Collected data entries

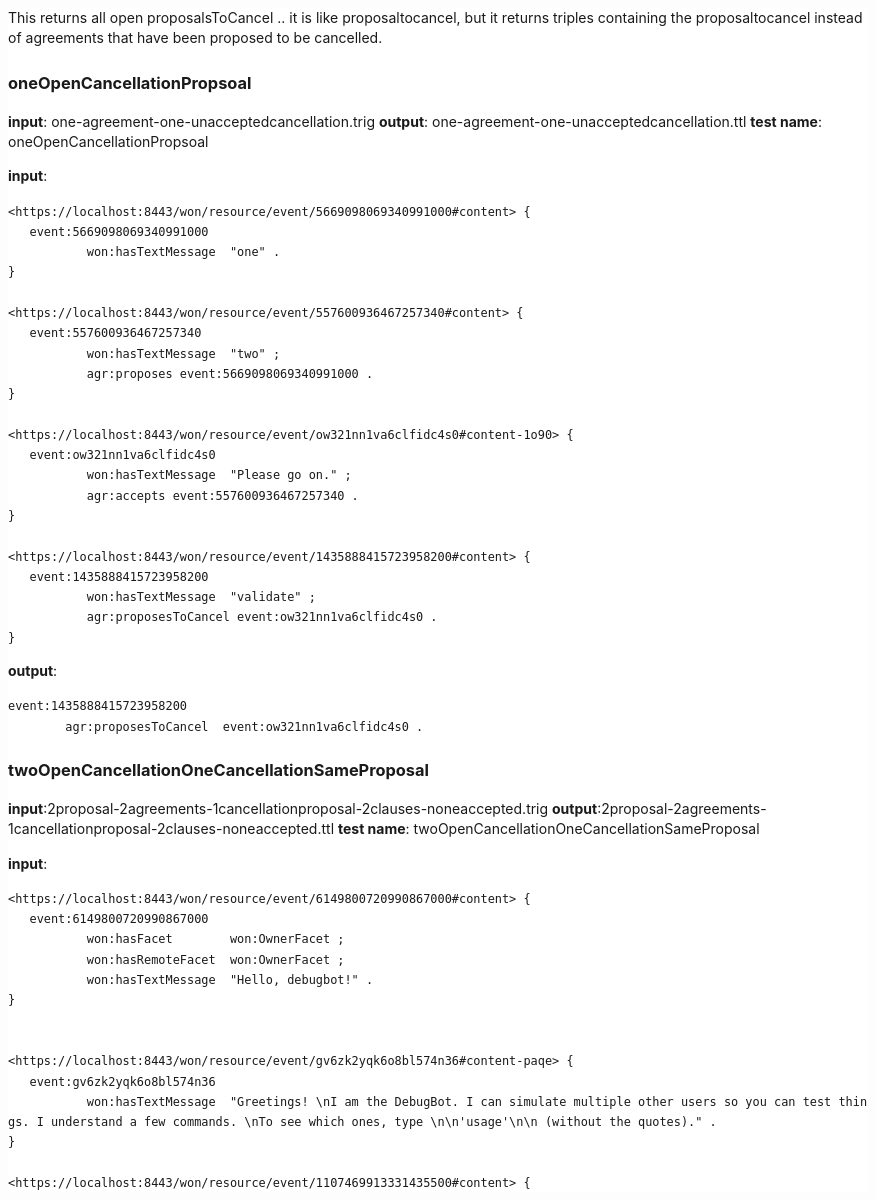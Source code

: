 This returns all open proposalsToCancel .. it is like proposaltocancel, but it returns triples containing the proposaltocancel instead of agreements that have been proposed to be cancelled.

 ### oneOpenCancellationPropsoal
 **input**: one-agreement-one-unacceptedcancellation.trig
 **output**: one-agreement-one-unacceptedcancellation.ttl
 **test name**: oneOpenCancellationPropsoal
 
 **input**:
 
 ```
 <https://localhost:8443/won/resource/event/5669098069340991000#content> {
    event:5669098069340991000
            won:hasTextMessage  "one" .
}

 <https://localhost:8443/won/resource/event/557600936467257340#content> {
    event:557600936467257340
            won:hasTextMessage  "two" ;
            agr:proposes event:5669098069340991000 .
}

<https://localhost:8443/won/resource/event/ow321nn1va6clfidc4s0#content-1o90> {
    event:ow321nn1va6clfidc4s0
            won:hasTextMessage  "Please go on." ;
            agr:accepts event:557600936467257340 .
}

<https://localhost:8443/won/resource/event/1435888415723958200#content> {
    event:1435888415723958200
            won:hasTextMessage  "validate" ;
            agr:proposesToCancel event:ow321nn1va6clfidc4s0 .
}
```

**output**:
```
event:1435888415723958200
        agr:proposesToCancel  event:ow321nn1va6clfidc4s0 .
```

 
 
 ### twoOpenCancellationOneCancellationSameProposal
 **input**:2proposal-2agreements-1cancellationproposal-2clauses-noneaccepted.trig
 **output**:2proposal-2agreements-1cancellationproposal-2clauses-noneaccepted.ttl
 **test name**: twoOpenCancellationOneCancellationSameProposal
 
  **input**:
 
 ```
 <https://localhost:8443/won/resource/event/6149800720990867000#content> {
    event:6149800720990867000
            won:hasFacet        won:OwnerFacet ;
            won:hasRemoteFacet  won:OwnerFacet ;
            won:hasTextMessage  "Hello, debugbot!" .
}


<https://localhost:8443/won/resource/event/gv6zk2yqk6o8bl574n36#content-paqe> {
    event:gv6zk2yqk6o8bl574n36
            won:hasTextMessage  "Greetings! \nI am the DebugBot. I can simulate multiple other users so you can test things. I understand a few commands. \nTo see which ones, type \n\n'usage'\n\n (without the quotes)." .
}

<https://localhost:8443/won/resource/event/1107469913331435500#content> {
 ```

- ASSIGNMENT: Write out exactly the lines above, from the very first through the line containing "### oneOpenCancellationPropsoal", both kept, with the pictures removed.

- COMPLETED EXERCISE:
Source code

: This returns all open proposalsToCancel .. it is like proposaltocancel, but it returns triples containing the proposaltocancel instead of agreements that have been proposed to be cancelled.

 ### oneOpenCancellationPropsoal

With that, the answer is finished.